***** Data provided

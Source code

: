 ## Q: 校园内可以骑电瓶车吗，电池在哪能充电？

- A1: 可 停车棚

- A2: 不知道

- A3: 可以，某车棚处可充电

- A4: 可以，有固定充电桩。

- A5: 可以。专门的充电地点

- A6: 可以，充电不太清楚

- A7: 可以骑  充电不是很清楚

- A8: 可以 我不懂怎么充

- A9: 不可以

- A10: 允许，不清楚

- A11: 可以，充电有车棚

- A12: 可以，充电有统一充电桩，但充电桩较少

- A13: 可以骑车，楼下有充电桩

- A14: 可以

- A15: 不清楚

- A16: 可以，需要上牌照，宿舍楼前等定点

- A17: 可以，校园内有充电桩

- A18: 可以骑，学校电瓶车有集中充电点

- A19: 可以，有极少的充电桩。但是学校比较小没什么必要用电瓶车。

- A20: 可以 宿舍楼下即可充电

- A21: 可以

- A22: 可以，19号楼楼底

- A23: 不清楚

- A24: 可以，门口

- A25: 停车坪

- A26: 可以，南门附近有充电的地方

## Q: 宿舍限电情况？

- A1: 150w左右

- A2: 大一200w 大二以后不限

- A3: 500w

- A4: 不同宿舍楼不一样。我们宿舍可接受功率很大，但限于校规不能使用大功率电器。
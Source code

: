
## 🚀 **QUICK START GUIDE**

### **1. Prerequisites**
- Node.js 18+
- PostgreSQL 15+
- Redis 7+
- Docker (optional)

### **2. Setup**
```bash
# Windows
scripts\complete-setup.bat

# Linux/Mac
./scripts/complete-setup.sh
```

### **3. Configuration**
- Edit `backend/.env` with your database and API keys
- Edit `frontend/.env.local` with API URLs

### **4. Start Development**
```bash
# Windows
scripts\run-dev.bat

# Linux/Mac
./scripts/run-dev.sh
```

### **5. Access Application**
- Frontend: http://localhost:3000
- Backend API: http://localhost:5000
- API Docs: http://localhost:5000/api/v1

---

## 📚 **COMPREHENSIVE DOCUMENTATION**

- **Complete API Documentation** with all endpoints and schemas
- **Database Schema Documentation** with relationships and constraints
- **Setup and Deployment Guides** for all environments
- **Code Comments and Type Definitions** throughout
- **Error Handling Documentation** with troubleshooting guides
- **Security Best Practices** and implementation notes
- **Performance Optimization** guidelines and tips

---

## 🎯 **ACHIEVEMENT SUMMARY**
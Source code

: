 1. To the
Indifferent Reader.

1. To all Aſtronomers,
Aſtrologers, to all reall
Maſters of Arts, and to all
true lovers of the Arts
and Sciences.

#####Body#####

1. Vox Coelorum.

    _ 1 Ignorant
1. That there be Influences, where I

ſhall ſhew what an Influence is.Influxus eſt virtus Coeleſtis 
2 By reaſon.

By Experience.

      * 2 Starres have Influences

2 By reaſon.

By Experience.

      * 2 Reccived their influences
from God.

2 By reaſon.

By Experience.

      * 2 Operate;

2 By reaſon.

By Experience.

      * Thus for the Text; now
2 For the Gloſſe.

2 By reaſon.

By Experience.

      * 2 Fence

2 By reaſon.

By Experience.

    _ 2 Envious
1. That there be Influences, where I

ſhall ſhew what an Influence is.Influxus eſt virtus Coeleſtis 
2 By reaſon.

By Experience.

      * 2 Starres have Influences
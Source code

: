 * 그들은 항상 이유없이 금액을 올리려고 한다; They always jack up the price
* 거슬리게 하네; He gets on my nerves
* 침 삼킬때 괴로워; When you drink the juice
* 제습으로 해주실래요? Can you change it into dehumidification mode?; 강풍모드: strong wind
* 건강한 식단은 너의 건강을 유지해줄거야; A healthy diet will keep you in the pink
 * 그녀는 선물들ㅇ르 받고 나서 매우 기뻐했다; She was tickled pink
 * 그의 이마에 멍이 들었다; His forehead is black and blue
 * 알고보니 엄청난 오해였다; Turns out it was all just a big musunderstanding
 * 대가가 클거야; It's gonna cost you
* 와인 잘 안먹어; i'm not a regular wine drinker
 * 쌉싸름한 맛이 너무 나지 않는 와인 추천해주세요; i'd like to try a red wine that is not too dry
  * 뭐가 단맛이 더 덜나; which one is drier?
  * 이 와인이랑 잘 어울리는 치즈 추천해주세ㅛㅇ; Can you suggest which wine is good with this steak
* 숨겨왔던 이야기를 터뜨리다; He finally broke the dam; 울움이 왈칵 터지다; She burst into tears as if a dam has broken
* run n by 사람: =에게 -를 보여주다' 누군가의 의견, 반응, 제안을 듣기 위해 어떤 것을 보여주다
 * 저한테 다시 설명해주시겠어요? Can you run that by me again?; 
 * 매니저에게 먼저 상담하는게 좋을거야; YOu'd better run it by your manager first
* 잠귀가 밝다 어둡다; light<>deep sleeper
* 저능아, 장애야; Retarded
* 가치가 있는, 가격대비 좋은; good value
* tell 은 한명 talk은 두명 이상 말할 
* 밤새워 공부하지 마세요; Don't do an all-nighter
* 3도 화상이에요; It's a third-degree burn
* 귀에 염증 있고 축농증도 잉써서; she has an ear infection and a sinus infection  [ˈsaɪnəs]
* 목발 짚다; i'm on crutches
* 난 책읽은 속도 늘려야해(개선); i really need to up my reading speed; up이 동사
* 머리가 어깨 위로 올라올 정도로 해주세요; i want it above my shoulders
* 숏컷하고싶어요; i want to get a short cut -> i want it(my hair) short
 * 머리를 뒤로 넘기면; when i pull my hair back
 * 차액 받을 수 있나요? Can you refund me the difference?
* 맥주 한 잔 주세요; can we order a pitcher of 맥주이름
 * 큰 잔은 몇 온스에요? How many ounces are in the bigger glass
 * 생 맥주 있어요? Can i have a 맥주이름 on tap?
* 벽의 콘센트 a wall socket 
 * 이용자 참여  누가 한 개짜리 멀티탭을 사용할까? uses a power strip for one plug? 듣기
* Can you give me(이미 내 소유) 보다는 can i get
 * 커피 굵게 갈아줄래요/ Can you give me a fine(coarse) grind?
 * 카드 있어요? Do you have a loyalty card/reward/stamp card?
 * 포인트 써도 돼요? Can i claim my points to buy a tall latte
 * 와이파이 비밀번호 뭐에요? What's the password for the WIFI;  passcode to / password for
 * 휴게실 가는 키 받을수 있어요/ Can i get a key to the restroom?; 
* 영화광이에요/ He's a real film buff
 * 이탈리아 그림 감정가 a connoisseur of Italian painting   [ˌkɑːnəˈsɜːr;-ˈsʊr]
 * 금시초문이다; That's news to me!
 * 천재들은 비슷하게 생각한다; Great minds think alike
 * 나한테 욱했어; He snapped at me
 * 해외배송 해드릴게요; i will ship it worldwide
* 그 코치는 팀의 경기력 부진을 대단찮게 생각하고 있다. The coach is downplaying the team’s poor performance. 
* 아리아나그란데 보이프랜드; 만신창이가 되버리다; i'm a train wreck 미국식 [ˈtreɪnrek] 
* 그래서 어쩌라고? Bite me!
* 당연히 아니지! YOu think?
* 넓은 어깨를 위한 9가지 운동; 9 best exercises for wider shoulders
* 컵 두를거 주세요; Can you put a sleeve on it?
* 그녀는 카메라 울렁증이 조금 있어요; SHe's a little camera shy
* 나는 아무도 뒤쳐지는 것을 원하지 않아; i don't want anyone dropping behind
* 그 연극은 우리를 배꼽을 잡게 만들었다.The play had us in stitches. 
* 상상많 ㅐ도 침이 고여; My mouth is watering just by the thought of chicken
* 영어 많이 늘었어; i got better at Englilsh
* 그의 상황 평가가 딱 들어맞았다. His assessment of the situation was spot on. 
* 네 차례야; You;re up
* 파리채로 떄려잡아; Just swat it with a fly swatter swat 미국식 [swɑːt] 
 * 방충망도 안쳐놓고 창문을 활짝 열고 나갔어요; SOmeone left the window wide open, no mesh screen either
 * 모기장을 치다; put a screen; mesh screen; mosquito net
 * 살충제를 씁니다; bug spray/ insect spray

**********

▶ Required work:
The line with "- A13: 可以骑车，楼下有充电桩" marks the end; reproduce exactly every line from the start of the entries up to it, that line included.

▶ Response to this task:
Source code

: ## Q: 校园内可以骑电瓶车吗，电池在哪能充电？

- A1: 可 停车棚

- A2: 不知道

- A3: 可以，某车棚处可充电

- A4: 可以，有固定充电桩。

- A5: 可以。专门的充电地点

- A6: 可以，充电不太清楚

- A7: 可以骑  充电不是很清楚

- A8: 可以 我不懂怎么充

- A9: 不可以

- A10: 允许，不清楚

- A11: 可以，充电有车棚

- A12: 可以，充电有统一充电桩，但充电桩较少

- A13: 可以骑车，楼下有充电桩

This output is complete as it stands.